WORK REQUEST: Starting at the line that has "The last production" and stopping after the line that has "structure of policies.", reproduce the listing below exactly; omit everything else.

PROVIDED RECORDS:
┏━━

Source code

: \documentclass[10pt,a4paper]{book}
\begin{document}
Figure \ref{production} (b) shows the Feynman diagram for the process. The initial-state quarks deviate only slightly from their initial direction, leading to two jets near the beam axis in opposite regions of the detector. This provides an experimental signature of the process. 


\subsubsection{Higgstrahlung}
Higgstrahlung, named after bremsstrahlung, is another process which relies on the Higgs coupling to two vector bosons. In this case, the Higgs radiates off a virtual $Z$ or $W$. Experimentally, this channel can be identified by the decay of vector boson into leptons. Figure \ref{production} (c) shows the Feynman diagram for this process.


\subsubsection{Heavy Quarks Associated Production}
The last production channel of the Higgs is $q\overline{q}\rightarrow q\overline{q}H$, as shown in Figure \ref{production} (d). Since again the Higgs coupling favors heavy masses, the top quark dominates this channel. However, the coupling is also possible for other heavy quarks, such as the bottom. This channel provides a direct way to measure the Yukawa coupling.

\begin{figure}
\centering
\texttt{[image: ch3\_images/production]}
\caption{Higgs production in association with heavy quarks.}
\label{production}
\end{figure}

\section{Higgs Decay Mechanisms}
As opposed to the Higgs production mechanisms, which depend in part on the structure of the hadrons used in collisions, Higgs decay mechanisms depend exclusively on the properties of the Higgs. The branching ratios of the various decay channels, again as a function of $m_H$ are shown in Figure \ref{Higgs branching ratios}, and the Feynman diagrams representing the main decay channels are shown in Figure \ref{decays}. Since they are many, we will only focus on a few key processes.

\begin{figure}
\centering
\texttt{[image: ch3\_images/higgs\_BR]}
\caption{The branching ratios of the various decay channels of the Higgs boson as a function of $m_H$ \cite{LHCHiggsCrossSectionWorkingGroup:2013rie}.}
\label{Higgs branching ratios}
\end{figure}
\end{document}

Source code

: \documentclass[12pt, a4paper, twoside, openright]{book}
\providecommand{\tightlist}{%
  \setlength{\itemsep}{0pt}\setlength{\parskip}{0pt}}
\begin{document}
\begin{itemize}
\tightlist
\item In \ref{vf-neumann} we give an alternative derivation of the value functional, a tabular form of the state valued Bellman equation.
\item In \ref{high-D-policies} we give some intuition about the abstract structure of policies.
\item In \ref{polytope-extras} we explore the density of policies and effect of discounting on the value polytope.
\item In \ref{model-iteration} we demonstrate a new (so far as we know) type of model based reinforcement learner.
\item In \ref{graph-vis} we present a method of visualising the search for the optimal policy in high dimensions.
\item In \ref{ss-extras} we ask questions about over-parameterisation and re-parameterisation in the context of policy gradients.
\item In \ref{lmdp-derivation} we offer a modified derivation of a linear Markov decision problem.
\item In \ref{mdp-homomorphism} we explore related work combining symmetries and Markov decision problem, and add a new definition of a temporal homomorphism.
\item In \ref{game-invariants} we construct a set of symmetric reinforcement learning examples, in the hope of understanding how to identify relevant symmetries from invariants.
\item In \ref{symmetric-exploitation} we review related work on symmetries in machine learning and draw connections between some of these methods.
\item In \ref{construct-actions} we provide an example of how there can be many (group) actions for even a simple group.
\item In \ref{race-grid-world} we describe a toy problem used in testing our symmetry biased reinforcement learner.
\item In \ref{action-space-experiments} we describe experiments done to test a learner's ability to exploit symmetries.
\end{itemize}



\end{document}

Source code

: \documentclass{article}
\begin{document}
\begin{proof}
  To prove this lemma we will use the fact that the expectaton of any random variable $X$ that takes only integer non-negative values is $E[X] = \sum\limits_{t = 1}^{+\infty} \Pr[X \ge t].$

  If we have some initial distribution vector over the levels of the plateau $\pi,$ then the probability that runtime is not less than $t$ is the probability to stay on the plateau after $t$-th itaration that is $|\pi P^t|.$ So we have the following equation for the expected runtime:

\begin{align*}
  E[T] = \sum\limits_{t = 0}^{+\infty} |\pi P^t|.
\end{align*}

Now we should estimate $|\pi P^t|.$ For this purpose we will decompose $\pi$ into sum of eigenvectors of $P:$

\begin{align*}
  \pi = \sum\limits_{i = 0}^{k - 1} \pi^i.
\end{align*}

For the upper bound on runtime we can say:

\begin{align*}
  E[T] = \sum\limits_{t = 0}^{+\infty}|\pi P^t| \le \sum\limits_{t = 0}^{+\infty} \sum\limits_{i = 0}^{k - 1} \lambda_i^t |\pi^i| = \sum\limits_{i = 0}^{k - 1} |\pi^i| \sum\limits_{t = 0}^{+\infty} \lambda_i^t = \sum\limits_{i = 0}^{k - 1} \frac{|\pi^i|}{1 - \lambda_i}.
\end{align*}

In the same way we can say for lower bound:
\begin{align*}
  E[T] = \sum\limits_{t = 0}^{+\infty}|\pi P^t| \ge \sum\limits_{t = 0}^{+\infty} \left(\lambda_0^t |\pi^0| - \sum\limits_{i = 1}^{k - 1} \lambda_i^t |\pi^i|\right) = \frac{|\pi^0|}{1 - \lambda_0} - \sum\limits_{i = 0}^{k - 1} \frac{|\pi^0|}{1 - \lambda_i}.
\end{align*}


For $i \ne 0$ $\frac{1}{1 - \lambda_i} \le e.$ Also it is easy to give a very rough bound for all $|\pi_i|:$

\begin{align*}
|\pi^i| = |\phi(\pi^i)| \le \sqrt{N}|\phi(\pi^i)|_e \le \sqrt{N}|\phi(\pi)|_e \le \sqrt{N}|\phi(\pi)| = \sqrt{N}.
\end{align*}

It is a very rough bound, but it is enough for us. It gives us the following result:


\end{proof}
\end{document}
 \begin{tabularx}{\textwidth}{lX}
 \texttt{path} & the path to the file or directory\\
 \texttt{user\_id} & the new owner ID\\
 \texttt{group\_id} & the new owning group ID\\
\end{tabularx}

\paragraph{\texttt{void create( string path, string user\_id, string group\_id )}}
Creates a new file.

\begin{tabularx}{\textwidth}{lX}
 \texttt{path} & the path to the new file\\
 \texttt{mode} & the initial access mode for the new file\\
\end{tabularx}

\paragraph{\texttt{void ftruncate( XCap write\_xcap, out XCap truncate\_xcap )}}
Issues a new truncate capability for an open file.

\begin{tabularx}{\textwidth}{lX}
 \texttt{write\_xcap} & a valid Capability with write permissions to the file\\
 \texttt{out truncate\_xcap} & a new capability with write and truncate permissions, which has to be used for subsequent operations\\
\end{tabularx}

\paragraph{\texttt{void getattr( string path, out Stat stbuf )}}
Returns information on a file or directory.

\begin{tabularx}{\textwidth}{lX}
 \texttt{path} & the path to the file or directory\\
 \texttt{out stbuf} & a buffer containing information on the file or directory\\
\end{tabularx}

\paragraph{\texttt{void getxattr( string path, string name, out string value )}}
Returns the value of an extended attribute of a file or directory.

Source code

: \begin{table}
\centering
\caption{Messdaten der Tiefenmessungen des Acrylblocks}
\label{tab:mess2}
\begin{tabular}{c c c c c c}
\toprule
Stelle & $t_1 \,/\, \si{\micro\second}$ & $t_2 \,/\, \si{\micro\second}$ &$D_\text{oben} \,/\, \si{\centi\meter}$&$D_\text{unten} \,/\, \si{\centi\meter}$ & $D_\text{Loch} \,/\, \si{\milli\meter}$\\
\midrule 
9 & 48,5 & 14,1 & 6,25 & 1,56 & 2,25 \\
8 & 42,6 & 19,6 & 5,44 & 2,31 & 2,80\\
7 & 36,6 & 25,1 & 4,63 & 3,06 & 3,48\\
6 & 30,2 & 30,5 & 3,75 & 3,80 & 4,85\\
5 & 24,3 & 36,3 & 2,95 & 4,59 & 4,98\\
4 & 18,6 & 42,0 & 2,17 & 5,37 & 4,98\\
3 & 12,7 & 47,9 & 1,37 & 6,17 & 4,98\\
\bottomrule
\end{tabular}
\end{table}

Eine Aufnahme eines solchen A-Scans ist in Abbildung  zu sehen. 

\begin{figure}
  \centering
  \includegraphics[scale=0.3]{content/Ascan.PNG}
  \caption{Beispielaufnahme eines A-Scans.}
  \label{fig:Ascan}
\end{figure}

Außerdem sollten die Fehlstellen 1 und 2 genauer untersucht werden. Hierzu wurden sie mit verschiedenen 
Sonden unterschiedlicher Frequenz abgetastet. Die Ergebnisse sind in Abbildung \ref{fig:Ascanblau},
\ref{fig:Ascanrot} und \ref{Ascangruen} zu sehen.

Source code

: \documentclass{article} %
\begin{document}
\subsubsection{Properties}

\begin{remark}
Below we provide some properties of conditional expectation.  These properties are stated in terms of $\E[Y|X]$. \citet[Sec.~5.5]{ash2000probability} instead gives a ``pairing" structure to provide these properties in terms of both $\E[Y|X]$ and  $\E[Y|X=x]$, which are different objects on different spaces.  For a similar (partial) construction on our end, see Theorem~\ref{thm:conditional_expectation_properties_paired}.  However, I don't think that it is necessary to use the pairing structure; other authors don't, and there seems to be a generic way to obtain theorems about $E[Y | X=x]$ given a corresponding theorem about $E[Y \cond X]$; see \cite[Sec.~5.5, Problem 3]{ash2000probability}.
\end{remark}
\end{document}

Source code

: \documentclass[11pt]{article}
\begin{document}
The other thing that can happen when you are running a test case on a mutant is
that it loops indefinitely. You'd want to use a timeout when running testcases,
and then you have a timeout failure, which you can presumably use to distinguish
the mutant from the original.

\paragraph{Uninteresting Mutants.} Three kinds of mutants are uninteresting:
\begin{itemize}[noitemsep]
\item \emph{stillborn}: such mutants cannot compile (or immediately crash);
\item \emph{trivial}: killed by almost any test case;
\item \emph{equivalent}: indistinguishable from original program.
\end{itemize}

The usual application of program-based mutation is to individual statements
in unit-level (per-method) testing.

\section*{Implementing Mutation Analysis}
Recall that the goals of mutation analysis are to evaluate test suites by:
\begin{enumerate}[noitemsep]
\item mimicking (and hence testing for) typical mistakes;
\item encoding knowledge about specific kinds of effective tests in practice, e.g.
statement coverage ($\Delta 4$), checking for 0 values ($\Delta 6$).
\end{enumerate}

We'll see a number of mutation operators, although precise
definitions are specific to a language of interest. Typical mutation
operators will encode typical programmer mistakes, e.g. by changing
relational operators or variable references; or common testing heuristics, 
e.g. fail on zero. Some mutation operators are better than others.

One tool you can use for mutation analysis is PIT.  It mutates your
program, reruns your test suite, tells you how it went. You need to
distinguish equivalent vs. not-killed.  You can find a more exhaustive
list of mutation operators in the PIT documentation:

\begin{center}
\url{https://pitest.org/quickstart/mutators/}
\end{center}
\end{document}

┗━━

SOLUTION FOR THIS TASK:
The last production channel of the Higgs is $q\overline{q}\rightarrow q\overline{q}H$, as shown in Figure \ref{production} (d). Since again the Higgs coupling favors heavy masses, the top quark dominates this channel. However, the coupling is also possible for other heavy quarks, such as the bottom. This channel provides a direct way to measure the Yukawa coupling.

\begin{figure}
\centering
\texttt{[image: ch3\_images/production]}
\caption{Higgs production in association with heavy quarks.}
\label{production}
\end{figure}

\section{Higgs Decay Mechanisms}
As opposed to the Higgs production mechanisms, which depend in part on the structure of the hadrons used in collisions, Higgs decay mechanisms depend exclusively on the properties of the Higgs. The branching ratios of the various decay channels, again as a function of $m_H$ are shown in Figure \ref{Higgs branching ratios}, and the Feynman diagrams representing the main decay channels are shown in Figure \ref{decays}. Since they are many, we will only focus on a few key processes.

\begin{figure}
\centering
\texttt{[image: ch3\_images/higgs\_BR]}
\caption{The branching ratios of the various decay channels of the Higgs boson as a function of $m_H$ \cite{LHCHiggsCrossSectionWorkingGroup:2013rie}.}
\label{Higgs branching ratios}
\end{figure}
\end{document}

Source code

: \documentclass[12pt, a4paper, twoside, openright]{book}
\providecommand{\tightlist}{%
  \setlength{\itemsep}{0pt}\setlength{\parskip}{0pt}}
\begin{document}
\begin{itemize}
\tightlist
\item In \ref{vf-neumann} we give an alternative derivation of the value functional, a tabular form of the state valued Bellman equation.
\item In \ref{high-D-policies} we give some intuition about the abstract structure of policies.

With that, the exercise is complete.